> **Task statement**: Restate word for word the lines of the records below, starting at the line that contains "No optimizer, network" and ending at the line that contains "obstruction and smaller", with both of those lines included and nothing else.

(Collected data)
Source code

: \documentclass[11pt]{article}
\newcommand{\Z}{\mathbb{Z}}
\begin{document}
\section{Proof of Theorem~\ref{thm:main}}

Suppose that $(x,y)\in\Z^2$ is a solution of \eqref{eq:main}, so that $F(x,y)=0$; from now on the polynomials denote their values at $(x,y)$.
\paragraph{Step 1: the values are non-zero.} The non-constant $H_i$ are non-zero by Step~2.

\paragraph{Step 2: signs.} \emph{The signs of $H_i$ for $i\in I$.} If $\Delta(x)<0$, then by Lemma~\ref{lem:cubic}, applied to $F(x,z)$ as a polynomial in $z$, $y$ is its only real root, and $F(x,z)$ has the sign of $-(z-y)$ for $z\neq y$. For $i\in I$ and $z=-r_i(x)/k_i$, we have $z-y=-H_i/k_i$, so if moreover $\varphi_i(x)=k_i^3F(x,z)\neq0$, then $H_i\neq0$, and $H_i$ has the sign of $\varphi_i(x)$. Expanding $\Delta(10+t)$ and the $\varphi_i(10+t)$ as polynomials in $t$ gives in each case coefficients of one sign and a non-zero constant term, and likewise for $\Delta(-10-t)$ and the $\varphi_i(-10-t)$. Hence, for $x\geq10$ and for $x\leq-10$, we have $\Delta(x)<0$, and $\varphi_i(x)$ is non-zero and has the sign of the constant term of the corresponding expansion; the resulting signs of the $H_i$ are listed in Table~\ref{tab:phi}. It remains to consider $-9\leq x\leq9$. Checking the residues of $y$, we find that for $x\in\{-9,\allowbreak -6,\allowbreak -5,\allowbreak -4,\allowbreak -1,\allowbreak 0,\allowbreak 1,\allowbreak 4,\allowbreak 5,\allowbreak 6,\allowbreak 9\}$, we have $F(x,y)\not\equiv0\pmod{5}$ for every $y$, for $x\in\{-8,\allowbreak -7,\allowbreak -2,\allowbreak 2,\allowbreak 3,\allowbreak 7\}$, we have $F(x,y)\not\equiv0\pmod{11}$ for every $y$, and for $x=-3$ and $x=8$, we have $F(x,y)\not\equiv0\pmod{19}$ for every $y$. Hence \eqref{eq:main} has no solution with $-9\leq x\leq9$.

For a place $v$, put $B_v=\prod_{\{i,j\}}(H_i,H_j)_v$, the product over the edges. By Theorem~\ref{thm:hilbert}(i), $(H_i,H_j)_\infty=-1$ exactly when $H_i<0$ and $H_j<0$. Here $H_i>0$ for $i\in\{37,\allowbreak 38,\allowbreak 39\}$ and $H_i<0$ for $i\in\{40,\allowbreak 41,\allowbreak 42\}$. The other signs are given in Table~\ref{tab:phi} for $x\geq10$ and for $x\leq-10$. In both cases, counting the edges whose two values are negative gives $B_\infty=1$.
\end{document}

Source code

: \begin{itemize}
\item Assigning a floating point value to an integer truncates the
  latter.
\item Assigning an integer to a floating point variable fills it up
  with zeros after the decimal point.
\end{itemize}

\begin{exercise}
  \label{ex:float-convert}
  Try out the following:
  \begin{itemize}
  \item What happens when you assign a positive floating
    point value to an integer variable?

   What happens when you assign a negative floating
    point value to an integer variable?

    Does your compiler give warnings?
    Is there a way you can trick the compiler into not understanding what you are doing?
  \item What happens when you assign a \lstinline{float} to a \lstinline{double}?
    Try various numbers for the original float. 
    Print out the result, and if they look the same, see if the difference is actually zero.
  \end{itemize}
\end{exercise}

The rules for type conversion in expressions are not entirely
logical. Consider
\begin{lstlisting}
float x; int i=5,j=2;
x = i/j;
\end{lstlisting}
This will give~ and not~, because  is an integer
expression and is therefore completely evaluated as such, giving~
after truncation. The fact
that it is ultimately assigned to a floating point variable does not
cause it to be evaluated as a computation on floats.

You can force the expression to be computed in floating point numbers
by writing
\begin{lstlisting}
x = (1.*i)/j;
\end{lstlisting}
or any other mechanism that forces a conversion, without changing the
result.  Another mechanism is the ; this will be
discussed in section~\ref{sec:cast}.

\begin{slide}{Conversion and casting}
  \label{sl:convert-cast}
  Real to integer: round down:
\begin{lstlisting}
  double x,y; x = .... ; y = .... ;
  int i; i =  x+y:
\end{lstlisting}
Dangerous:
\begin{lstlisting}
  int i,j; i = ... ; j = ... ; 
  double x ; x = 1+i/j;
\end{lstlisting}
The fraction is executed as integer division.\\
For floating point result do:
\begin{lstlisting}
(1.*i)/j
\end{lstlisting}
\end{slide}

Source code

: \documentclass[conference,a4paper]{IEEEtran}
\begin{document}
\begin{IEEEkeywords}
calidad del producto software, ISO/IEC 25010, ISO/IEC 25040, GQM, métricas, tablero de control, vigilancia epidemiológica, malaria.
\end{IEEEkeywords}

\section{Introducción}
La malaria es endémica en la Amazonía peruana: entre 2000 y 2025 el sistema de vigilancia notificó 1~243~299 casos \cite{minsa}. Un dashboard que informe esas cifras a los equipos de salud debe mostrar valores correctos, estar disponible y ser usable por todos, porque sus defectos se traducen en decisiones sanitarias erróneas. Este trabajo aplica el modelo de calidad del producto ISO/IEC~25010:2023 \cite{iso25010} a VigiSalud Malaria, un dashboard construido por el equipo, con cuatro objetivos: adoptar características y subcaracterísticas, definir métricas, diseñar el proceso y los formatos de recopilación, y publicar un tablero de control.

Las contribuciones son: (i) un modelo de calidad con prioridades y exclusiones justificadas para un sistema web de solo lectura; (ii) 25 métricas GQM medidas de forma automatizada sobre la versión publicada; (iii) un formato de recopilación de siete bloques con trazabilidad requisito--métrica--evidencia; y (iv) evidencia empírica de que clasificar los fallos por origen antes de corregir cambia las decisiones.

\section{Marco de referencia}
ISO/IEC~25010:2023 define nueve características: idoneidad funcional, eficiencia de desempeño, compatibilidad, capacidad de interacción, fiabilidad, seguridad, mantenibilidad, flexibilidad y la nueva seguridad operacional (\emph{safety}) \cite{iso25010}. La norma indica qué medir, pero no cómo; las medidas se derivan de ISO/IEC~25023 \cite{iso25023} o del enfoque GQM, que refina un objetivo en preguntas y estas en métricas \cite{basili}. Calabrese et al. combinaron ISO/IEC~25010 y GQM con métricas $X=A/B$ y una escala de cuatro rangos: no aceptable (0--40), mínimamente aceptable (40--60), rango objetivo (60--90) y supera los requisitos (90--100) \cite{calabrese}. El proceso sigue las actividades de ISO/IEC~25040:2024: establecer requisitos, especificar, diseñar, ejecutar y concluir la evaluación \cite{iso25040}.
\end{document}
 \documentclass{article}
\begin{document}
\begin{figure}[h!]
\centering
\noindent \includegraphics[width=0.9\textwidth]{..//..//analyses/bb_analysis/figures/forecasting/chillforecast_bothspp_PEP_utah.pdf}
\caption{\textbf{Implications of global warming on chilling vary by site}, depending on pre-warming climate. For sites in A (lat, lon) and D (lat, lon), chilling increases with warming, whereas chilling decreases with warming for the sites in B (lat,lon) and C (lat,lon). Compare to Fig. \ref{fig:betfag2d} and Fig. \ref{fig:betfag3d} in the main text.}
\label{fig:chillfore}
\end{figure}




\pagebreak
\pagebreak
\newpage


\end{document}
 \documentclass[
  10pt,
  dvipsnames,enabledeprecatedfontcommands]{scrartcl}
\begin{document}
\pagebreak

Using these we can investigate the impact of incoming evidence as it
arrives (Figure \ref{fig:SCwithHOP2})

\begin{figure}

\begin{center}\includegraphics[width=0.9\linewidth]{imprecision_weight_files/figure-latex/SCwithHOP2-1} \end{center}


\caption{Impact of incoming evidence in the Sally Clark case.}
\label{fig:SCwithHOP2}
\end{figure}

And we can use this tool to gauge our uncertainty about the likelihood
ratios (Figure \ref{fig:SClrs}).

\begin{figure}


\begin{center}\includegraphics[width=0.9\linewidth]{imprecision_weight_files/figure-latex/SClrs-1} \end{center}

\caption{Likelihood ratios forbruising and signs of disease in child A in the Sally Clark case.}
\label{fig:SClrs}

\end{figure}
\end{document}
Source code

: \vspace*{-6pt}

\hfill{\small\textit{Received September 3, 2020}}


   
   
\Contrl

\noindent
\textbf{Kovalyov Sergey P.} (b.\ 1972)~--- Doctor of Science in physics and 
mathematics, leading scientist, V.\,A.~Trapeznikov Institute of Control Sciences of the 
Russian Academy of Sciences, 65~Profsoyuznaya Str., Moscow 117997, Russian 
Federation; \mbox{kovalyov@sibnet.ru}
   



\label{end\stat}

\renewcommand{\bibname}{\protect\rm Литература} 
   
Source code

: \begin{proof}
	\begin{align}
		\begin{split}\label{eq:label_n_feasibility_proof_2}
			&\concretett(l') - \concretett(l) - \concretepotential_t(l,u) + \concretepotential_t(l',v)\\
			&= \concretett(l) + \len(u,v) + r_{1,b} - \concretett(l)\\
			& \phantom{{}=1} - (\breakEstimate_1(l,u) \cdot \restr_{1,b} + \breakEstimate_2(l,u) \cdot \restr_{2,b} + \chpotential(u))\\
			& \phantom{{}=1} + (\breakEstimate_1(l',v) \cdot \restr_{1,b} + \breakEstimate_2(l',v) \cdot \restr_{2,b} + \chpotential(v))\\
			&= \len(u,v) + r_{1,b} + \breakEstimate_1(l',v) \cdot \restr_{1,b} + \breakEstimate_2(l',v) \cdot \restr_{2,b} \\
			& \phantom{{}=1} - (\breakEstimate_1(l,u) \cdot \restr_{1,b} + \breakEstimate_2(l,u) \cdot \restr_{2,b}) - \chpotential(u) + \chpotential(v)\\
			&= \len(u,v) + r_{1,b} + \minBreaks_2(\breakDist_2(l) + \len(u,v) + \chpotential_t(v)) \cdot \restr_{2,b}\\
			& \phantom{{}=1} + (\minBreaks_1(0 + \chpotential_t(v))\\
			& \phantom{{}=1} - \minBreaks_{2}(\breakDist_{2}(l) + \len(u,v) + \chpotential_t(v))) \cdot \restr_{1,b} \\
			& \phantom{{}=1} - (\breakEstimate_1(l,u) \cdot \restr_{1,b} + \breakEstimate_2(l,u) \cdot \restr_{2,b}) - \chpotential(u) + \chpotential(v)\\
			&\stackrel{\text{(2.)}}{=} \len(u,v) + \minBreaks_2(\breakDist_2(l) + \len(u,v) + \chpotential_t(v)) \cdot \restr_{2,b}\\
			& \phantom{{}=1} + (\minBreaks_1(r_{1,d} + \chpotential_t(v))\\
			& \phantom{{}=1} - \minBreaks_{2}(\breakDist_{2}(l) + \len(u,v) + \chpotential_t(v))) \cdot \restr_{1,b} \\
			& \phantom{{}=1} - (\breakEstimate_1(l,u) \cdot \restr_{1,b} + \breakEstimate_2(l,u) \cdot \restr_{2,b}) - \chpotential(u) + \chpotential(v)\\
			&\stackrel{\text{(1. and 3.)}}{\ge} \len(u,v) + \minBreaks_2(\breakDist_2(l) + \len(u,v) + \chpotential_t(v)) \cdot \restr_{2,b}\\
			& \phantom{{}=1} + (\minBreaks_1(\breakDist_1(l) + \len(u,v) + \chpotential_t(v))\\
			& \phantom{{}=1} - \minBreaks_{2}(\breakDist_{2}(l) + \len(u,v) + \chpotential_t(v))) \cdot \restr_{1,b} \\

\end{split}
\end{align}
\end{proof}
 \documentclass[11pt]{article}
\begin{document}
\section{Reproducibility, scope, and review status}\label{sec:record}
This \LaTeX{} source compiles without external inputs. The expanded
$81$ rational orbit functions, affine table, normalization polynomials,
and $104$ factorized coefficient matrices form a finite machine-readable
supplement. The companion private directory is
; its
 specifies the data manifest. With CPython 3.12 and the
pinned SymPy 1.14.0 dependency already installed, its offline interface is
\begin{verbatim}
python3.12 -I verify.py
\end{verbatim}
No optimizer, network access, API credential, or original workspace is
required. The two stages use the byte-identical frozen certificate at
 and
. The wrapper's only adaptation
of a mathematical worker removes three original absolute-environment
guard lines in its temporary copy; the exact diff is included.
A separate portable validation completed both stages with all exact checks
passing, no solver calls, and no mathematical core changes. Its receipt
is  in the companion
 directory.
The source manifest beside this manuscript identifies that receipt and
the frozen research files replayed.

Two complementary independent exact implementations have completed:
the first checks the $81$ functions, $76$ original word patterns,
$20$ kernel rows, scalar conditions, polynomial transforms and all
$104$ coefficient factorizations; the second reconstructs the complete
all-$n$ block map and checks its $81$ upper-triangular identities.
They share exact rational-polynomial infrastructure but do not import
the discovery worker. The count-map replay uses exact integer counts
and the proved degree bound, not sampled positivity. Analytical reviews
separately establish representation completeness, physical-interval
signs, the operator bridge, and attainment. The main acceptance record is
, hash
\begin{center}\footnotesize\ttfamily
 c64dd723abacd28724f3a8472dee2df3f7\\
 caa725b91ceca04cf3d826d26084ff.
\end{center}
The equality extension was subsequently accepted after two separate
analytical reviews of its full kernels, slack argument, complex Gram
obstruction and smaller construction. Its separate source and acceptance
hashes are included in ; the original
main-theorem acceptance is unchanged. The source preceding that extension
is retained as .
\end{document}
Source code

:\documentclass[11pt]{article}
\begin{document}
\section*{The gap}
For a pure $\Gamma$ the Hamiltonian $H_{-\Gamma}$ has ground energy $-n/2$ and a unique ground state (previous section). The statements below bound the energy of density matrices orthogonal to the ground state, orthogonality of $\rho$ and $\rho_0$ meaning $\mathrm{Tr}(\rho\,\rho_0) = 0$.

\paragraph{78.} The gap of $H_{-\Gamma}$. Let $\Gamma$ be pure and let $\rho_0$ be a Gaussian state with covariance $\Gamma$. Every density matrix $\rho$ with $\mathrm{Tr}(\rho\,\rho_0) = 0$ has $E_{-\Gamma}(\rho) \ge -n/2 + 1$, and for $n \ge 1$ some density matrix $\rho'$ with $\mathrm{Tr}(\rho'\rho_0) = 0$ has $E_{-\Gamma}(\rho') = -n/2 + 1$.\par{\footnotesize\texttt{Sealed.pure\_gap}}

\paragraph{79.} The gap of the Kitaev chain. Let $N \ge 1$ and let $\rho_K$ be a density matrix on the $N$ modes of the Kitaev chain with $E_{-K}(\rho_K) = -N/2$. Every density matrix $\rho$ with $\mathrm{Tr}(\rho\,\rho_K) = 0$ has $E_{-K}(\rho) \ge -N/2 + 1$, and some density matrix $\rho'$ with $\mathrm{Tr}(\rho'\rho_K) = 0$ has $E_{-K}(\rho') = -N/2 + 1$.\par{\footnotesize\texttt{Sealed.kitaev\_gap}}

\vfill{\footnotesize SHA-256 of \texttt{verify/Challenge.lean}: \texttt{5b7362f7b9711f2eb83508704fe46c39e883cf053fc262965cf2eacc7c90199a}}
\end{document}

> **Task result**:
No optimizer, network access, API credential, or original workspace is
required. The two stages use the byte-identical frozen certificate at
 and
. The wrapper's only adaptation
of a mathematical worker removes three original absolute-environment
guard lines in its temporary copy; the exact diff is included.
A separate portable validation completed both stages with all exact checks
passing, no solver calls, and no mathematical core changes. Its receipt
is  in the companion
 directory.
The source manifest beside this manuscript identifies that receipt and
the frozen research files replayed.

Two complementary independent exact implementations have completed:
the first checks the $81$ functions, $76$ original word patterns,
$20$ kernel rows, scalar conditions, polynomial transforms and all
$104$ coefficient factorizations; the second reconstructs the complete
all-$n$ block map and checks its $81$ upper-triangular identities.
They share exact rational-polynomial infrastructure but do not import
the discovery worker. The count-map replay uses exact integer counts
and the proved degree bound, not sampled positivity. Analytical reviews
separately establish representation completeness, physical-interval
signs, the operator bridge, and attainment. The main acceptance record is
, hash
\begin{center}\footnotesize\ttfamily
 c64dd723abacd28724f3a8472dee2df3f7\\
 caa725b91ceca04cf3d826d26084ff.
\end{center}
The equality extension was subsequently accepted after two separate
analytical reviews of its full kernels, slack argument, complex Gram
obstruction and smaller construction. Its separate source and acceptance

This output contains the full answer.